[TASK REQUIREMENTS] Find every line containing the string "states" in the data below, and report how many there are, with no other words.

(Collection entries)

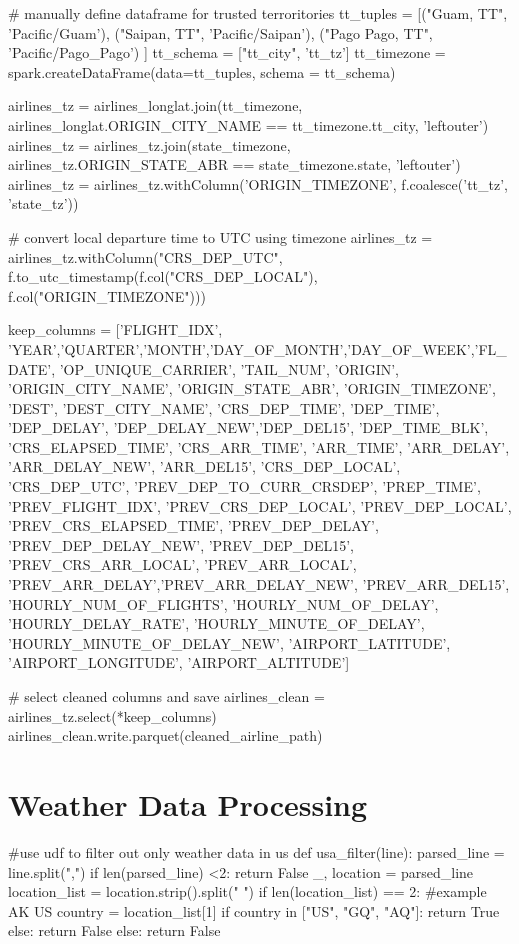 \documentclass[11pt]{article}
\begin{document}
# manually define dataframe for trusted terroritories
tt_tuples = [("Guam, TT",  'Pacific/Guam'), 
             ("Saipan, TT",  'Pacific/Saipan'), 
             ("Pago Pago, TT",  'Pacific/Pago_Pago') ]
tt_schema = ["tt_city",  'tt_tz']
tt_timezone = spark.createDataFrame(data=tt_tuples, schema = tt_schema)

airlines_tz = airlines_longlat.join(tt_timezone, airlines_longlat.ORIGIN_CITY_NAME == tt_timezone.tt_city, 'leftouter')
airlines_tz = airlines_tz.join(state_timezone, airlines_tz.ORIGIN_STATE_ABR == state_timezone.state, 'leftouter')
airlines_tz = airlines_tz.withColumn('ORIGIN_TIMEZONE', f.coalesce('tt_tz', 'state_tz'))

# convert local departure time to UTC using timezone
airlines_tz = airlines_tz.withColumn("CRS_DEP_UTC", f.to_utc_timestamp(f.col("CRS_DEP_LOCAL"), f.col("ORIGIN_TIMEZONE")))

keep_columns = ['FLIGHT_IDX', 'YEAR','QUARTER','MONTH','DAY_OF_MONTH','DAY_OF_WEEK','FL_DATE', 'OP_UNIQUE_CARRIER', 'TAIL_NUM', 
                'ORIGIN', 'ORIGIN_CITY_NAME', 'ORIGIN_STATE_ABR', 'ORIGIN_TIMEZONE', 'DEST', 'DEST_CITY_NAME', 
                'CRS_DEP_TIME', 'DEP_TIME', 'DEP_DELAY', 'DEP_DELAY_NEW','DEP_DEL15', 'DEP_TIME_BLK', 'CRS_ELAPSED_TIME', 
                'CRS_ARR_TIME', 'ARR_TIME', 'ARR_DELAY', 'ARR_DELAY_NEW', 'ARR_DEL15', 
                'CRS_DEP_LOCAL', 'CRS_DEP_UTC', 'PREV_DEP_TO_CURR_CRSDEP', 'PREP_TIME', 
                'PREV_FLIGHT_IDX', 'PREV_CRS_DEP_LOCAL', 'PREV_DEP_LOCAL', 'PREV_CRS_ELAPSED_TIME', 
                'PREV_DEP_DELAY', 'PREV_DEP_DELAY_NEW', 'PREV_DEP_DEL15', 
                'PREV_CRS_ARR_LOCAL', 'PREV_ARR_LOCAL', 'PREV_ARR_DELAY','PREV_ARR_DELAY_NEW', 'PREV_ARR_DEL15',
                'HOURLY_NUM_OF_FLIGHTS', 'HOURLY_NUM_OF_DELAY', 'HOURLY_DELAY_RATE', 'HOURLY_MINUTE_OF_DELAY', 'HOURLY_MINUTE_OF_DELAY_NEW',
                'AIRPORT_LATITUDE', 'AIRPORT_LONGITUDE', 'AIRPORT_ALTITUDE']

# select cleaned columns and save
airlines_clean = airlines_tz.select(*keep_columns)
airlines_clean.write.parquet(cleaned_airline_path)
    \hypertarget{weather-data-processing}{%
\section{Weather Data Processing}\label{weather-data-processing}}
#use udf to filter out only weather data in us
def usa_filter(line):
  parsed_line = line.split(",")
  if len(parsed_line) <2: 
    return False
  _, location = parsed_line
  location_list = location.strip().split(" ")
  if len(location_list) == 2: #example AK US
    country = location_list[1] 
    if country in ["US", "GQ", "AQ"]:
      return True
    else:
      return False
  else:
    return False
\end{document}
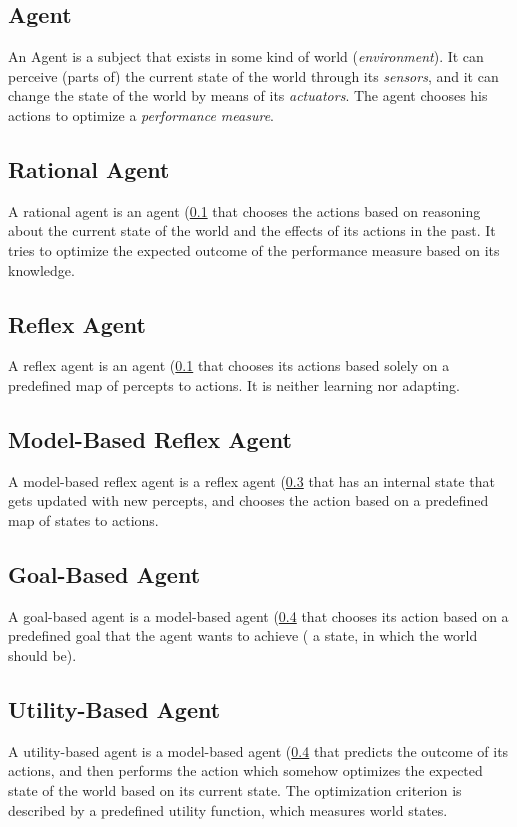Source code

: \documentclass[11pt,a4paper]{scrartcl}
\begin{document}
\subsection{Agent}\label{s:agent}
An Agent is a subject that exists in some kind of world (\emph{environment}). It can perceive (parts of) the current state of the world through its \emph{sensors}, and it can change the state of the world by means of its \emph{actuators}. 
The agent chooses his actions to optimize a \emph{performance measure}. 

\subsection{Rational Agent}
A rational agent is an agent (\ref{s:agent} that chooses the actions based on reasoning about the current state of the world and the effects of its actions in the past. 
It tries to optimize the expected outcome of the performance measure based on its knowledge.

\subsection{Reflex Agent}\label{s:r-agent}
A reflex agent is an agent (\ref{s:agent} that chooses its actions based solely on a predefined map of percepts to actions. It is neither learning nor adapting. 

\subsection{Model-Based Reflex Agent}\label{s:mbr-agent}
A model-based reflex agent is a reflex agent (\ref{s:r-agent} that has an internal state that gets updated with new percepts, and chooses the action based on a predefined map of states to actions.

\subsection{Goal-Based Agent}\label{s:gb-agent}
A goal-based agent is a model-based agent (\ref{s:mbr-agent} that chooses its action based on a predefined goal that the agent wants to achieve ( a state, in which the world should be). 

\subsection{Utility-Based Agent}\label{s:ub-agent}
A utility-based agent is a model-based agent (\ref{s:mbr-agent} that predicts the outcome of its actions, and then performs the action which somehow optimizes the expected state of the world based on its current state. 
The optimization criterion is described by a predefined utility function, which measures world states.
\end{document}
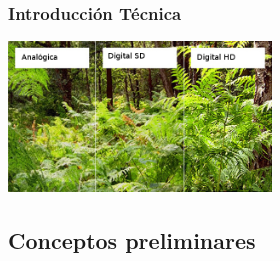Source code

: \documentclass[a4paper,11pt]{beamer}
\begin{document}
	\begin{frame}
		\frametitle{Introducción Técnica}
		\begin{center}
			\includegraphics[height=4cm]{analog_vs_digital_sd_hd.jpg} 
		\end{center}
	\end{frame}

	\subsection{Conceptos preliminares}
\end{document}
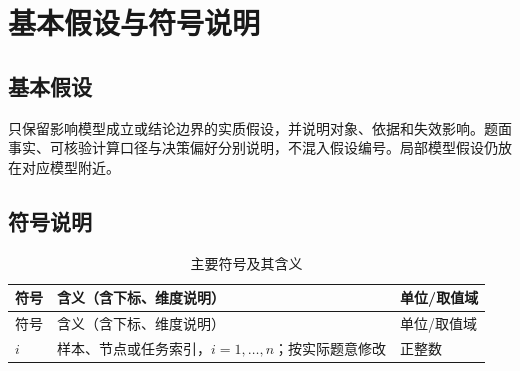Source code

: \section{基本假设与符号说明}

\subsection{基本假设}
只保留影响模型成立或结论边界的实质假设，并说明对象、依据和失效影响。题面事实、可核验计算口径与决策偏好分别说明，不混入假设编号。局部模型假设仍放在对应模型附近。

\subsection{符号说明}
\begin{longtable}{@{}p{}p{}p{}@{}}
\caption{主要符号及其含义}\label{tab:symbols}\\
\toprule
符号 & 含义（含下标、维度说明） & 单位/取值域 \\
\midrule
\endfirsthead
\toprule
符号 & 含义（含下标、维度说明） & 单位/取值域 \\
\midrule
\endhead
\bottomrule
\endfoot
$i$ & 样本、节点或任务索引，$i=1,\ldots,n$；按实际题意修改 & 正整数 \\
\end{longtable}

[COMPLETED EXERCISE] 2